Out of the Darkness (มันมากับความมืด, or Mun ma gub kwam mud or It Comes Out of the Darkness, lit: "It Comes with Darkness") is a 1971 Thai science fiction musical action drama film directed by Chatrichalerm Yukol, about an invasion by extraterrestrial beings in Thailand. It was the first science fiction film made in Thailand, and was also the debut feature film by Chatrichalerm.

==Plot==
Astronomer Professor Thongchai and his assistant Sek observe some meteorites falling and determine they struck somewhere in Southern Thailand. They head for Ranong Province where they start their investigation at a potash mine owned by Luang Kosit. When they arrive, they find the place under siege by some gunmen. Sek pitches in to help out, and to return the favor, Luang Kosit brings Thongchai and Sek to his home and offers them a place to stay.

Luang Kosit's daughter is Chonlada and she thinks she can help Sek determine where the meteorites fell. They contact the local "sea clan", where Chonlada had made friends with the chief's daughter, Sarai.

Meanwhile, a male friend of Chonlada's becomes jealous of her time spent with Sek, and while lamenting over the situation with some other friends, the group breaks out into song to chide him, while he voices his heartfelt desires.

At night on the sea clan island, the chief goes to pray to the goddess Kali on a cliff overlooking the sea. As he departs, he is attacked by a blob-shaped, tentacled creature that has a large glowing green eye. Possessed by the alien, the chief returns to his village, and with green ray beams emanating from his glowing green eyes, he kills everyone.

The next day, Sek, Chonlada and others from the mainland take a boat to the sea clan island.

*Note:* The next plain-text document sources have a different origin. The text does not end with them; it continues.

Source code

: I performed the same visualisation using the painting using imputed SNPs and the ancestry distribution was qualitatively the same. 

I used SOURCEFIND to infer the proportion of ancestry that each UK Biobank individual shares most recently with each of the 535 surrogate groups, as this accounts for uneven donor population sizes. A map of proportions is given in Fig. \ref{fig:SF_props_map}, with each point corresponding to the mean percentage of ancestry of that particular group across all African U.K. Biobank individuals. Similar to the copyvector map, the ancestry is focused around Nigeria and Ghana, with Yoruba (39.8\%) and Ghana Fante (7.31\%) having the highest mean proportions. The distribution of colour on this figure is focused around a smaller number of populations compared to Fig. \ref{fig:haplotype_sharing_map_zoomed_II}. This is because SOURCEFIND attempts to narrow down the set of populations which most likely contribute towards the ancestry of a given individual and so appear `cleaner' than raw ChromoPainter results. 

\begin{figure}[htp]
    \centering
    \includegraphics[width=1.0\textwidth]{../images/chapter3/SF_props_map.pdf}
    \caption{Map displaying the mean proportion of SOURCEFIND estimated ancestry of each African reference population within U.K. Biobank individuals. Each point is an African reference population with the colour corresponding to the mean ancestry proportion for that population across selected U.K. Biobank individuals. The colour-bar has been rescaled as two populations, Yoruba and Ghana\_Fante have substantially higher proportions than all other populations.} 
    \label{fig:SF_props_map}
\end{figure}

On the way there, another song is performed. Initially they think the village is mysteriously deserted, but upon further investigation they find only the skeletons of the villagers. The party decides the burn the village, however Sarai is still alive. Some drama ensues as she is trapped in the fire and Chonlada and the other men rush to her rescue, and then bring her to the mainland.

The next night, the alien creature finds its way to the mainland and attacks a young couple, who then turn their death-ray eye beams on others. Various ways are tried to kill the alien-possessed people, but they are impervious to bullets and flame. Professor Thongchai examines a sample of the alien under a microscope, and eventually it is noticed that exposure to sunlight kills the creature. This explains the creature only attacking at night.

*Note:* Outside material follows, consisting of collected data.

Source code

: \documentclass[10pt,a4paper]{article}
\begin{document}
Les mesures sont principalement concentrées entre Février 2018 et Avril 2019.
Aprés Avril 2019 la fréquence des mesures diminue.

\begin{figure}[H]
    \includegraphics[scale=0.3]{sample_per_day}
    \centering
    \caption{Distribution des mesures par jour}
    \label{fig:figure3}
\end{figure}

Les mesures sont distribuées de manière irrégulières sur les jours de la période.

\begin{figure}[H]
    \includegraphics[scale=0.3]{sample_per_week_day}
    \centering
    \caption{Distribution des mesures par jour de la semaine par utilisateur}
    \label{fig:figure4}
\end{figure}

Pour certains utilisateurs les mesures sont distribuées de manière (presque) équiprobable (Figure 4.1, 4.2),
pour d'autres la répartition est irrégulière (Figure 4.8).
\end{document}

It is then discovered that the alien has taken up residence in a nearby cave, so it is decided that the cave should be dynamited to close up the entrance. More drama ensues as Chonlada and Serei go into the cave just as it is to be sealed, and Sek and another man need to scuba dive in to rescue them through an ocean entrance.

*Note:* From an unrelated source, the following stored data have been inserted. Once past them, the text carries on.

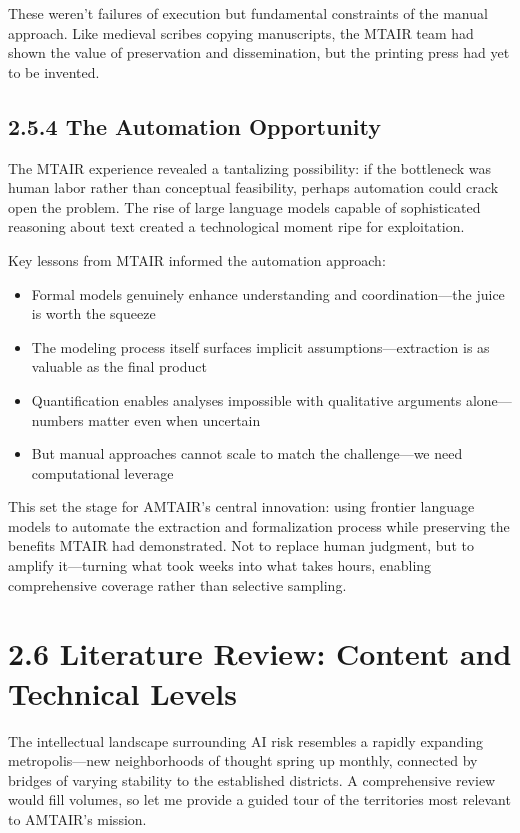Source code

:\documentclass[
  11pt,
  letterpaper,
]{book}
\providecommand{\tightlist}{%
  \setlength{\itemsep}{0pt}\setlength{\parskip}{0pt}}
\begin{document}
These weren't failures of execution but fundamental constraints of the
manual approach. Like medieval scribes copying manuscripts, the MTAIR
team had shown the value of preservation and dissemination, but the
printing press had yet to be invented.

\subsection{2.5.4 The Automation
Opportunity}\label{sec-automation-opportunity}

The MTAIR experience revealed a tantalizing possibility: if the
bottleneck was human labor rather than conceptual feasibility, perhaps
automation could crack open the problem. The rise of large language
models capable of sophisticated reasoning about text created a
technological moment ripe for exploitation.

Key lessons from MTAIR informed the automation approach:

\begin{itemize}
\tightlist
\item
  Formal models genuinely enhance understanding and coordination---the
  juice is worth the squeeze
\item
  The modeling process itself surfaces implicit assumptions---extraction
  is as valuable as the final product
\item
  Quantification enables analyses impossible with qualitative arguments
  alone---numbers matter even when uncertain
\item
  But manual approaches cannot scale to match the challenge---we need
  computational leverage
\end{itemize}

This set the stage for AMTAIR's central innovation: using frontier
language models to automate the extraction and formalization process
while preserving the benefits MTAIR had demonstrated. Not to replace
human judgment, but to amplify it---turning what took weeks into what
takes hours, enabling comprehensive coverage rather than selective
sampling.

\section{2.6 Literature Review: Content and Technical
Levels}\label{sec-literature-review}

The intellectual landscape surrounding AI risk resembles a rapidly
expanding metropolis---new neighborhoods of thought spring up monthly,
connected by bridges of varying stability to the established districts.
A comprehensive review would fill volumes, so let me provide a guided
tour of the territories most relevant to AMTAIR's mission.
\end{document}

Trapped in the cave with the alien creature, Serei is angry and wants revenge against the alien for killing her father and wiping out her village. She tries to attack it, but is vaporized by its green ray beam.

Sek and another man arrive to help Chonlada escape, and the other man is killed. Cut off from their escape route, Sek and Chonlada face certain doom, but then Sek finds a mirrored, metal shield and discovers it deflects the alien's death ray. He goads the creature into firing at him, directing the ray towards the roof of the cave. Eventually, the beams break through, and sunlight pours in, killing the alien.

==Production==
Released in 1971, Out of the Darkness was the first science fiction film produced in the Thai film industry, and its production standards were crude compared to other sci-fi films and television series being made in the era. "It was terrible," director Chatrichalerm Yukol admitted in a 1994 interview. It was also his first film. "I was in television before I started in film. And then, I made a film called Out of the Darkness, just for fun, because no science fiction film had ever been made in Thailand. I was thinking about what if some of the ETs would come down in Thailand."

==DVD==
A DVD of the film was released in Thailand on an all-region, PAL disc with English subtitles by the Mangpong video retail chain.